Рикторс глянул на урну, на которую положил свою руку мальчик.

– Останки принадлежат тебе. Делай с ними все, что хочешь.

И после этого Рикторс вышел.

Анссет забрал урну с прахом в ту комнату, где он с Отцом Майкелом спели друг другу так много песен. Очень долго мальчик стоял перед камином, перебирая воспоминания в памяти. Он вернул все свои песни Отцу Майкелу, а затем, с чувством огромной любви, он поднял урну и высыпал ее содержимое в огонь.

И прах затушил пламя.

23

– Передача завершена, – сообщил Песенный Мастер Онн Песенному Мастеру Эссте сразу же, как только дверь в Высокий Зал закрылась за ним.

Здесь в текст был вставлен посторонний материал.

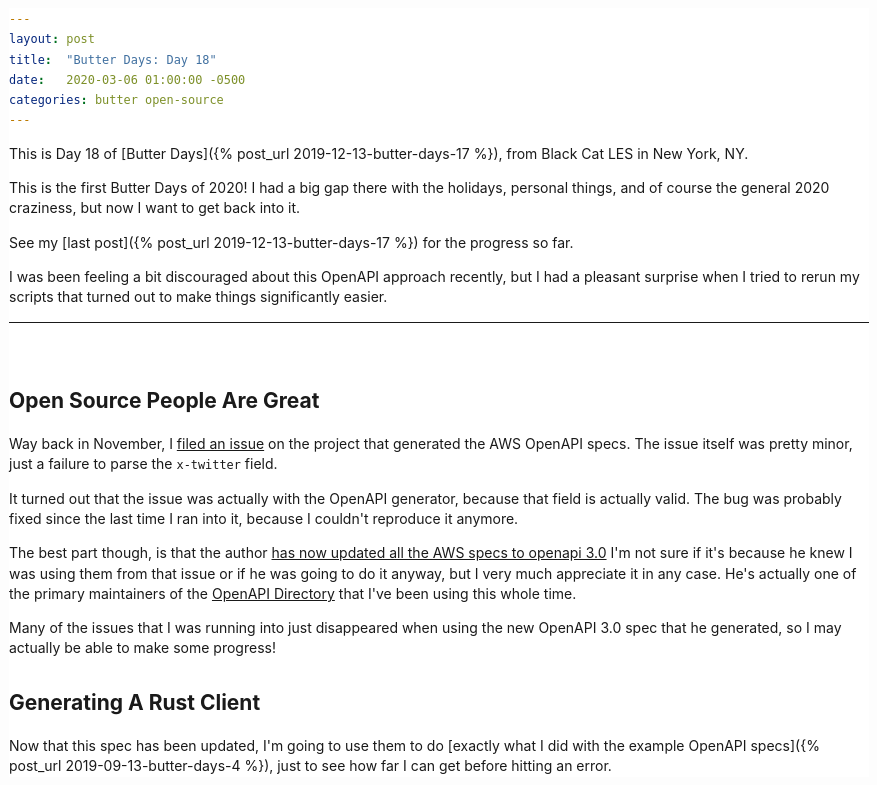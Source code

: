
 ```yaml
---
layout: post
title:  "Butter Days: Day 18"
date:   2020-03-06 01:00:00 -0500
categories: butter open-source
---
```

This is Day 18 of [Butter Days]({% post_url 2019-12-13-butter-days-17 %}), from
Black Cat LES in New York, NY.

This is the first Butter Days of 2020!  I had a big gap there with the holidays,
personal things, and of course the general 2020 craziness, but now I want to get
back into it.

See my [last post]({% post_url 2019-12-13-butter-days-17 %}) for the progress so
far.

I was been feeling a bit discouraged about this OpenAPI approach recently, but I
had a pleasant surprise when I tried to rerun my scripts that turned out to make
things significantly easier.

<hr>
<br>

## Open Source People Are Great

Way back in November, I [filed an
issue](https://github.com/APIs-guru/aws2openapi/issues/27) on the project that
generated the AWS OpenAPI specs.  The issue itself was pretty minor, just a
failure to parse the `x-twitter` field.

It turned out that the issue was actually with the OpenAPI generator, because
that field is actually valid.  The bug was probably fixed since the last time I
ran into it, because I couldn't reproduce it anymore.

The best part though, is that the author [has now updated all the AWS specs to
openapi
3.0](https://github.com/APIs-guru/openapi-directory/commit/830426e34b85c7a47246a96e5827300973ae80da)
I'm not sure if it's because he knew I was using them from that issue or if he
was going to do it anyway, but I very much appreciate it in any case.  He's
actually one of the primary maintainers of the [OpenAPI
Directory](https://github.com/APIs-guru/openapi-directory) that I've been using
this whole time.

Many of the issues that I was running into just disappeared when using the new
OpenAPI 3.0 spec that he generated, so I may actually be able to make some
progress!

## Generating A Rust Client

Now that this spec has been updated, I'm going to use them to do [exactly what I
did with the example OpenAPI specs]({% post_url 2019-09-13-butter-days-4 %}),
just to see how far I can get before hitting an error.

– Я так беспокоилась, – призналась Эссте в тихой, дрожащей мелодии. – Но песни Анссета сильнее мудрости.

Они сидели вместе в не дающем тепла солнечном свете, пробивавшемся через жалюзи в Высокий Зал.

– Ах! – пропел Песенный Мастер Онн, и мелодия эта была переполнена любовью к Песенному Мастеру Эссте.

– Только не надо хвалить меня. Ведь дар и его могущество принадлежат Анссету.

– Но учителем была Эссте. В других руках мальчик мог превратиться в средство для достижения власти и богатства. Или даже хуже, все его способности могли быть растрачены впустую, и сам он был бы опустошен. А в твоих руках…

– Нет, Брат Онн. Анссет сам в большей мере сотворен любовью и верностью. Он заставляет других желать того, чем сам он уже является. Да, он орудие, но такое, которое нельзя использовать ради зла.

– Узнает ли он об этом?

– Возможно; не думаю, что он хотя бы подозревает о могуществе собственного дарования. И было бы лучше, если бы он никогда не открыл, насколько сильно отличается он от остальных Певчих Птиц. Что же касается последнего в его сознании блока – мы установили его хорошо. Он никогда не откроет, каким образом был замешан во все эти события, никогда не узнает правды о том, кто по-настоящему управлял процессом передачи имперской короны.

Песенный Мастер Онн робко, застенчиво пропел про тончайшие тайные узелки, вплетенные в сознание пяти-, шести-, а затем и девятилетнего ребенка, узелки, которых никто и никогда не смог бы распутать. «Но ткач был мудр, и ткань крепка».

– Майкел Завоеватель, – сказала Эссте, – научился любить мир сильнее, чем он любил себя. Так же будет и с Рикторсом Майкелом. И этого достаточно. Мы выполнили свою обязанность перед человечеством. Теперь мы должны учить других маленьких певцов.

– Вот только – старым песням, – вздохнул Песенный Мастер Онн.

– Нет, – улыбаясь, возразила ему Песенный Мастер Эссте. – Мы будем учить их песне Певчей Птицы Майкела.

– Анссет уже спел эту песню и спел ее лучше, чем мы могли надеяться.

Они неспешно вышли из Высокого Зала, когда Песенный Мастер Эссте шепнула:

– Тогда мы будем ее гармонизировать!

И их смех музыкой прокатился вниз по ступеням.

Йосиф
1

У Киа-Киа были слишком тонкие и слабые руки. Она еще раз отметила это, прикоснувшись к клавишам своего компьютерного терминала; если ей придется поднимать что-то тяжелое, руки смогут просто переломиться. Но я и не собираюсь таскать тяжести, тут же напомнила девушка себе. Я вовсе не похожа на приземленную особу, так зачем же мне заставлять себя делать такую глупую работу.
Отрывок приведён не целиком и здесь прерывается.